Athletes, of any type, will tell you that in order to continue to grow in their sport, their routines must be modified, often with the help of professional coaches and trainers, nutritionists and doctors. Perhaps they must increase their weights as they get stronger, or increase their protein intake to feed their muscles, or integrate more stretching for a more effective recovery. They don’t get one workout routine that works forever. Eventually they stagnate, change their goals, or become injured and they must change their recipe. 

Helping patients identify the ingredients and measurements of their mental-wellness recipe is one of the most important components of therapy. Some common ingredients include psychotherapy, changing toxic thoughts, learning to set healthy boundaries, and prioritizing self-care. These are all examples of more complicated ingredients. There are some simple ingredients, however, that are beneficial to all and that you can do every, single day to improve your mental health.

1.     Go outside and get some fresh air. I will take it a step further and suggest that you go outdoors without your device. Drink your morning cup of tea outside. Keep your phone in your pocket when you walk your dog. Use all 5 senses to ground yourself. What do you see? Are the leaves changing colors? Is your favorite plant blooming? What do you hear? Birds chirping? The rumbling of thunder in the distance? What do you feel physically? Is there are strong wind against your back? Is the warm sun beating on your shoulders? What do you smell? Fresh cut grass? The sweet smell of the neighbor’s flowering gardenia plant? And what do you taste? The minty taste of the gum that you’re chewing? The residual taste of that latte you were drinking? Go outside and be outside. Be aware of your surroundings. When you are observing your surroundings, it’s hard to also be ruminating over your thoughts. 
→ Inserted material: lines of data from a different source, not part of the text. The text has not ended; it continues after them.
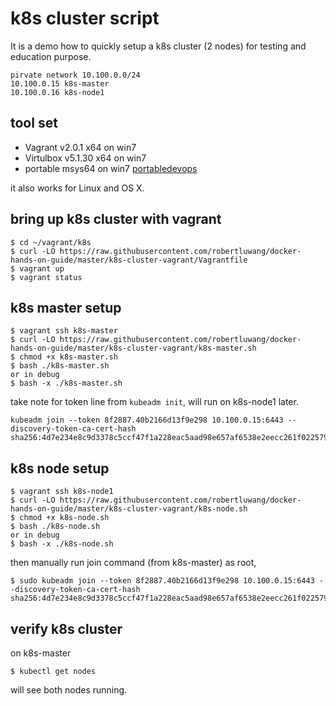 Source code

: # k8s cluster script
It is a demo how to quickly setup a k8s cluster (2 nodes) for testing and education purpose.

```
pirvate network 10.100.0.0/24
10.100.0.15 k8s-master
10.100.0.16 k8s-node1
```

## tool set
- Vagrant v2.0.1 x64 on win7
- Virtulbox v5.1.30 x64 on win7
- portable msys64 on win7  [portabledevops](https://github.com/robertluwang/portabledevops)

it also works for Linux and OS X.

## bring up k8s cluster with vagrant
```
$ cd ~/vagrant/k8s
$ curl -LO https://raw.githubusercontent.com/robertluwang/docker-hands-on-guide/master/k8s-cluster-vagrant/Vagrantfile
$ vagrant up
$ vagrant status
```
## k8s master setup 
```
$ vagrant ssh k8s-master
$ curl -LO https://raw.githubusercontent.com/robertluwang/docker-hands-on-guide/master/k8s-cluster-vagrant/k8s-master.sh 
$ chmod +x k8s-master.sh
$ bash ./k8s-master.sh 
or in debug
$ bash -x ./k8s-master.sh 
```
take note for token line from `kubeadm init`, will run on k8s-node1 later.
```
kubeadm join --token 8f2887.40b2166d13f9e298 10.100.0.15:6443 --discovery-token-ca-cert-hash sha256:4d7e234e8c9d3378c5ccf47f1a228eac5aad98e657af6538e2eecc261f022579 
```

## k8s node setup
```
$ vagrant ssh k8s-node1
$ curl -LO https://raw.githubusercontent.com/robertluwang/docker-hands-on-guide/master/k8s-cluster-vagrant/k8s-node.sh
$ chmod +x k8s-node.sh
$ bash ./k8s-node.sh 
or in debug
$ bash -x ./k8s-node.sh 
```
then manually run join command (from k8s-master) as root,
```
$ sudo kubeadm join --token 8f2887.40b2166d13f9e298 10.100.0.15:6443 --discovery-token-ca-cert-hash sha256:4d7e234e8c9d3378c5ccf47f1a228eac5aad98e657af6538e2eecc261f022579 
```
## verify k8s cluster
on k8s-master
```
$ kubectl get nodes
```
will see both nodes running.



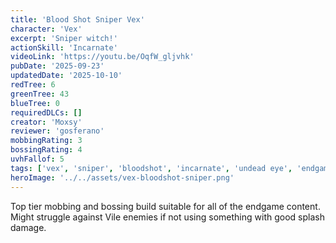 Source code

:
 ```yaml
---
title: 'Blood Shot Sniper Vex'
character: 'Vex'
excerpt: 'Sniper witch!'
actionSkill: 'Incarnate'
videoLink: 'https://youtu.be/OqfW_gljvhk'
pubDate: '2025-09-23'
updatedDate: '2025-10-10'
redTree: 6
greenTree: 43
blueTree: 0
requiredDLCs: []
creator: 'Moxsy'
reviewer: 'gosferano'
mobbingRating: 3
bossingRating: 4
uvhFallof: 5
tags: ['vex', 'sniper', 'bloodshot', 'incarnate', 'undead eye', 'endgame']
heroImage: '../../assets/vex-bloodshot-sniper.png'
---
```


Top tier mobbing and bossing build suitable for all of the endgame content. Might struggle against Vile enemies if not using something with good splash damage.

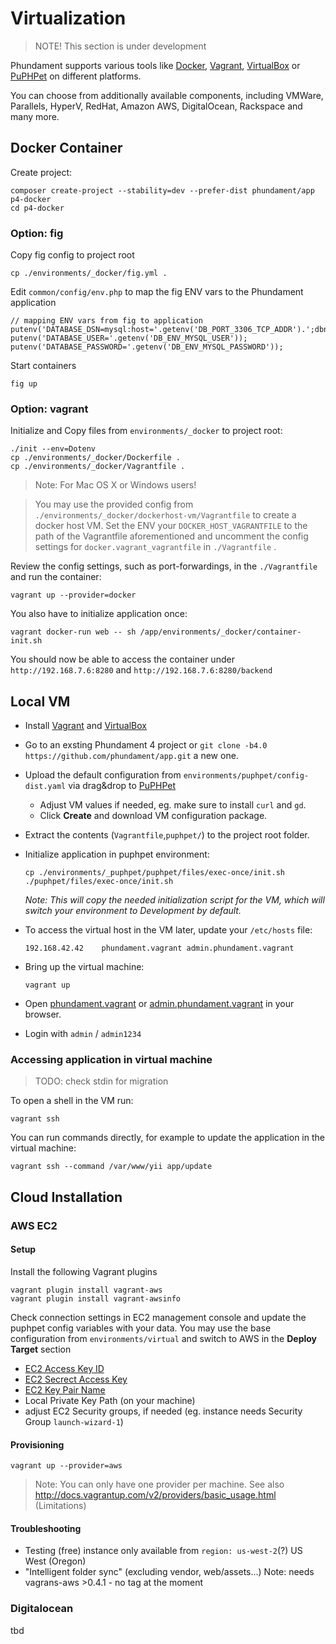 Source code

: Virtualization
==============

> NOTE! This section is under development

Phundament supports various tools like [Docker](https://www.docker.com), [Vagrant](https://www.vagrantup.com), [VirtualBox](https://www.virtualbox.org) or [PuPHPet](https://puphpet.com) on different platforms.

You can choose from additionally available components, including VMWare, Parallels, HyperV, RedHat, Amazon AWS, DigitalOcean, Rackspace and many more.

Docker Container
----------------

Create project:

    composer create-project --stability=dev --prefer-dist phundament/app p4-docker
    cd p4-docker

### Option: fig

Copy fig config to project root

    cp ./environments/_docker/fig.yml .

Edit `common/config/env.php` to map the fig ENV vars to the Phundament application

    // mapping ENV vars from fig to application
    putenv('DATABASE_DSN=mysql:host='.getenv('DB_PORT_3306_TCP_ADDR').';dbname='.getenv('DB_ENV_MYSQL_DATABASE'));
    putenv('DATABASE_USER='.getenv('DB_ENV_MYSQL_USER'));
    putenv('DATABASE_PASSWORD='.getenv('DB_ENV_MYSQL_PASSWORD'));

Start containers

    fig up




### Option: vagrant

Initialize and Copy files from `environments/_docker` to project root:

    ./init --env=Dotenv
    cp ./environments/_docker/Dockerfile .
    cp ./environments/_docker/Vagrantfile .

> Note: For Mac OS X or Windows users!

> You may use the provided config from `./environments/_docker/dockerhost-vm/Vagrantfile` to create a docker host VM.
> Set the ENV your `DOCKER_HOST_VAGRANTFILE` to the path of the  Vagrantfile aforementioned and uncomment the config 
> settings for `docker.vagrant_vagrantfile` in `./Vagrantfile` .

Review the config settings, such as port-forwardings, in the `./Vagrantfile` and run the container:

    vagrant up --provider=docker

You also have to initialize application once:
    
    vagrant docker-run web -- sh /app/environments/_docker/container-init.sh

You should now be able to access the container under `http://192.168.7.6:8280` and `http://192.168.7.6:8280/backend`



Local VM
--------

- Install [Vagrant](https://www.vagrantup.com) and [VirtualBox](https://www.virtualbox.org)
- Go to an exsting Phundament 4 project or `git clone -b4.0 https://github.com/phundament/app.git` a new one.
- Upload the default configuration from `environments/puphpet/config-dist.yaml` via drag&drop to [PuPHPet](https://puphpet.com/)
  - Adjust VM values if needed, eg. make sure to install `curl` and `gd`.
  - Click **Create** and download VM configuration package.
- Extract the contents (`Vagrantfile`,`puphpet/`) to the project root folder.
- Initialize application in puphpet environment:

    ```
    cp ./environments/_puphpet/puphpet/files/exec-once/init.sh ./puphpet/files/exec-once/init.sh
    ```

    *Note: This will copy the needed initialization script for the VM, which will switch your environment to _Development_ by default.*
- To access the virtual host in the VM later, update your `/etc/hosts` file:

    ```
    192.168.42.42    phundament.vagrant admin.phundament.vagrant
    ```
- Bring up the virtual machine:

    ```
    vagrant up
    ```
- Open [phundament.vagrant](http://phundament.vagrant) or [admin.phundament.vagrant](http://admin.phundament.vagrant) in your browser.
- Login with `admin` / `admin1234`


### Accessing application in virtual machine

> TODO: check stdin for migration

To open a shell in the VM run:

```
vagrant ssh
```

You can run commands directly, for example to update the application in the virtual machine:

```
vagrant ssh --command /var/www/yii app/update
```


Cloud Installation
------------------

### AWS EC2

#### Setup

Install the following Vagrant plugins

    vagrant plugin install vagrant-aws
    vagrant plugin install vagrant-awsinfo

Check connection settings in EC2 management console and update the puphpet config variables with your data.
You may use the base configuration from `environments/virtual` and switch to AWS in the **Deploy Target** section

  * [EC2 Access Key ID](https://console.aws.amazon.com/iam/home?#security_credential)
  * [EC2 Secrect Access Key](https://portal.aws.amazon.com/gp/aws/securityCredentials?)
  * [EC2 Key Pair Name](https://console.aws.amazon.com/ec2/v2/home?#KeyPairs:)
  * Local Private Key Path (on your machine)
  * adjust EC2 Security groups, if needed (eg. instance needs Security Group `launch-wizard-1`)

#### Provisioning

    vagrant up --provider=aws

> Note: You can only have one provider per machine.
> See also http://docs.vagrantup.com/v2/providers/basic_usage.html (Limitations)

#### Troubleshooting

  * Testing (free) instance only available from `region: us-west-2`(?) US West (Oregon)
  * "Intelligent folder sync" (excluding vendor, web/assets...) Note: needs vagrans-aws >0.4.1 - no tag at the moment

### Digitalocean

tbd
2.     Move your body. Relax! I didn’t say the e-word (exercise). That being said, I am a HUGE advocate of exercise for mental health and will discuss that in another blog. But movement is the opposite of being sedentary. Too often, when we are not in a good and healthy mental state, we are sedentary. It is easy for “one morning in bed” to turn into a weekend of staying in your pajamas and binge watching your favorite reality TV-series. While this can be absolutely fine (and, in some cases, a form of self-care), too much sedentariness, can be detrimental to mental health. Movement doesn’t have to be running a 5K or deadlifting a new PR. Movement can be a leisurely stroll on your lunch break, a walk to the mailbox, stretching, or meditative movement such as tai chi or yoga. Movement is linked to the production of serotonin and endorphins, the neurochemicals that help us feel good, and it’s also linked to the release of the stress hormone, cortisol.
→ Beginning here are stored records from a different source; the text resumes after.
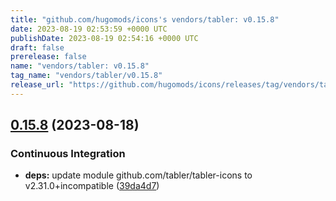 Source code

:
 ```yaml
---
title: "github.com/hugomods/icons's vendors/tabler: v0.15.8"
date: 2023-08-19 02:53:59 +0000 UTC
publishDate: 2023-08-19 02:54:16 +0000 UTC
draft: false
prerelease: false
name: "vendors/tabler: v0.15.8"
tag_name: "vendors/tabler/v0.15.8"
release_url: "https://github.com/hugomods/icons/releases/tag/vendors/tabler/v0.15.8"
---
```


## [0.15.8](https://github.com/hugomods/icons/compare/vendors/tabler/v0.15.7...vendors/tabler/v0.15.8) (2023-08-18)


### Continuous Integration

* **deps:** update module github.com/tabler/tabler-icons to v2.31.0+incompatible ([39da4d7](https://github.com/hugomods/icons/commit/39da4d77bbfd988505eaad4e9a502f79bb681e39))
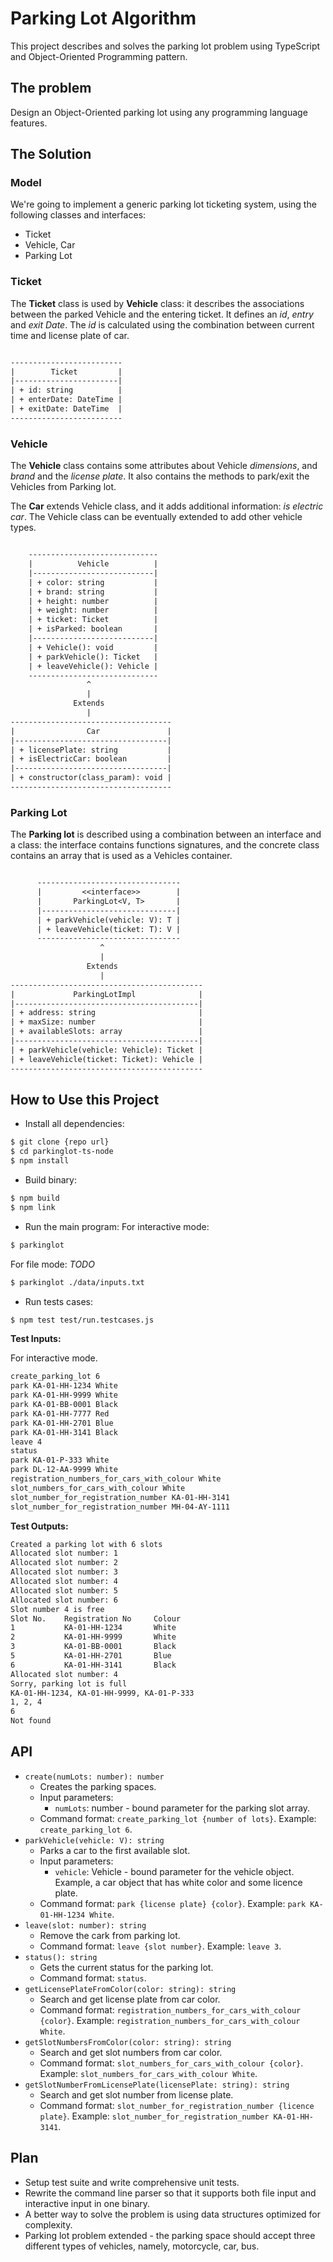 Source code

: # Parking Lot Algorithm

This project describes and solves the parking lot problem using TypeScript and Object-Oriented Programming pattern.

## The problem

Design an Object-Oriented parking lot using any programming language features.

## The Solution

### Model

We're going to implement a generic parking lot ticketing system, using the following classes and interfaces:

- Ticket
- Vehicle, Car
- Parking Lot

### Ticket

The **Ticket** class is used by **Vehicle** class: it describes the associations between the parked Vehicle and the entering ticket. It defines an _id_, _entry_ and _exit Date_. The _id_ is calculated using the combination between current time and license plate of car.

```txt

-------------------------
|        Ticket         |
|-----------------------|
| + id: string          |
| + enterDate: DateTime |
| + exitDate: DateTime  |
-------------------------

```

### Vehicle

The **Vehicle** class contains some attributes about Vehicle _dimensions_, and _brand_ and the _license plate_. It also contains the methods to park/exit the Vehicles from Parking lot.

The **Car** extends Vehicle class, and it adds additional information: _is electric car_. The Vehicle class can be eventually extended to add other vehicle types.

```txt

    -----------------------------
    |          Vehicle          |
    |---------------------------|
    | + color: string           |
    | + brand: string           |
    | + height: number          |
    | + weight: number          |
    | + ticket: Ticket          |
    | + isParked: boolean       |
    |---------------------------|
    | + Vehicle(): void         |
    | + parkVehicle(): Ticket   |
    | + leaveVehicle(): Vehicle |
    -----------------------------
                 ^
                 |
              Extends
                 |
------------------------------------
|                Car               |
|----------------------------------|
| + licensePlate: string           |
| + isElectricCar: boolean         |
|----------------------------------|
| + constructor(class_param): void |
------------------------------------

```

### Parking Lot

The **Parking lot** is described using a combination between an interface and a class: the interface contains functions signatures, and the concrete class contains an array that is used as a Vehicles container.

```txt

      --------------------------------
      |         <<interface>>        |
      |       ParkingLot<V, T>       |
      |------------------------------|
      | + parkVehicle(vehicle: V): T |
      | + leaveVehicle(ticket: T): V |
      --------------------------------
                    ^
                    |
                 Extends
                    |
-------------------------------------------
|             ParkingLotImpl              |
|-----------------------------------------|
| + address: string                       |
| + maxSize: number                       |
| + availableSlots: array                 |
|-----------------------------------------|
| + parkVehicle(vehicle: Vehicle): Ticket |
| + leaveVehicle(ticket: Ticket): Vehicle |
-------------------------------------------

```

## How to Use this Project

- Install all dependencies:

```sh
$ git clone {repo url}
$ cd parkinglot-ts-node
$ npm install
```

- Build binary:

```sh
$ npm build
$ npm link
```

- Run the main program:
  For interactive mode:

```sh
$ parkinglot
```

For file mode:
_TODO_

```sh
$ parkinglot ./data/inputs.txt
```

- Run tests cases:

```sh
$ npm test test/run.testcases.js
```

**Test Inputs:**

For interactive mode.

```sh
create_parking_lot 6
park KA-01-HH-1234 White
park KA-01-HH-9999 White
park KA-01-BB-0001 Black
park KA-01-HH-7777 Red
park KA-01-HH-2701 Blue
park KA-01-HH-3141 Black
leave 4
status
park KA-01-P-333 White
park DL-12-AA-9999 White
registration_numbers_for_cars_with_colour White
slot_numbers_for_cars_with_colour White
slot_number_for_registration_number KA-01-HH-3141
slot_number_for_registration_number MH-04-AY-1111
```

**Test Outputs:**

```sh
Created a parking lot with 6 slots
Allocated slot number: 1
Allocated slot number: 2
Allocated slot number: 3
Allocated slot number: 4
Allocated slot number: 5
Allocated slot number: 6
Slot number 4 is free
Slot No.    Registration No     Colour
1           KA-01-HH-1234       White
2           KA-01-HH-9999       White
3           KA-01-BB-0001       Black
5           KA-01-HH-2701       Blue
6           KA-01-HH-3141       Black
Allocated slot number: 4
Sorry, parking lot is full
KA-01-HH-1234, KA-01-HH-9999, KA-01-P-333
1, 2, 4
6
Not found
```

## API

- `create(numLots: number): number`
  - Creates the parking spaces.
  - Input parameters:
    - `numLots`: number - bound parameter for the parking slot array.
  - Command format: `create_parking_lot {number of lots}`. Example: `create_parking_lot 6`.
- `parkVehicle(vehicle: V): string`
  - Parks a car to the first available slot.
  - Input parameters:
    - `vehicle`: Vehicle - bound parameter for the vehicle object. Example, a car object that has white color and some licence plate.
  - Command format: `park {license plate} {color}`. Example: `park KA-01-HH-1234 White`.
- `leave(slot: number): string`
  - Remove the cark from parking lot.
  - Command format: `leave {slot number}`. Example: `leave 3`.
- `status(): string`
  - Gets the current status for the parking lot.
  - Command format: `status`.
- `getLicensePlateFromColor(color: string): string`
  - Search and get license plate from car color.
  - Command format: `registration_numbers_for_cars_with_colour {color}`. Example: `registration_numbers_for_cars_with_colour White`.
- `getSlotNumbersFromColor(color: string): string`
  - Search and get slot numbers from car color.
  - Command format: `slot_numbers_for_cars_with_colour {color}`. Example: `slot_numbers_for_cars_with_colour White`.
- `getSlotNumberFromLicensePlate(licensePlate: string): string`
  - Search and get slot number from license plate.
  - Command format: `slot_number_for_registration_number {licence plate}`. Example: `slot_number_for_registration_number KA-01-HH-3141`.

## Plan

- Setup test suite and write comprehensive unit tests.
- Rewrite the command line parser so that it supports both file input and interactive input in one binary.
- A better way to solve the problem is using data structures optimized for complexity.
- Parking lot problem extended - the parking space should accept three different types of vehicles, namely, motorcycle, car, bus.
3.     Connect with another human being. One reason that the pandemic has been so detrimental to mental health is because many people were more isolated that ever. While some people are more introverted than others, we all need connection with other human beings. Connecting with others has a number of mental health benefits including a creating a sense of belonging, decreasing loneliness, reducing stress, and improving self-worth. Connection does not have to happen face-to-face. With the technology that is available to most, a telephone call or video chat can boost mood pretty quickly. 

4.     Be kind to someone. This is easier than it sounds. It can be a stranger, a friend, or someone in between. Express sincere appreciation to the person who checks you out at the grocery store. Reach out to someone you haven’t spoken with in some time and tell them that you’re thinking of them and wish them well. Pay someone a sincere compliment on social media. Thank your delivery driver with a cold bottle of water and a snack. Ask someone who appears to be struggling how you can help them. Donate to a cause that matters to you. It feels good to be kind to others.

5.     Be kind to yourself. Sadly, for many, this may be the hardest of the five actions. Be kind to yourself in thought and in action. Speak kindly to yourself. Correct that inner-critic when it gets too loud. Compliment yourself for a job well done (even if that was getting out of bed on time). Behave kindly towards yourself. Feeling tired after that long day of work? Give yourself permission to go to bed early and leave the basket of laundry for another day. Past-due for that medical appointment? Take care of yourself by scheduling it today. Kindness matters and that is especially true for kindness towards yourself. 

An indicator of mental wellness is having access to a “pantry-full of emotionally healthy ingredients.” After making a habit of integrating the five aforementioned actions, keep adding to your pantry.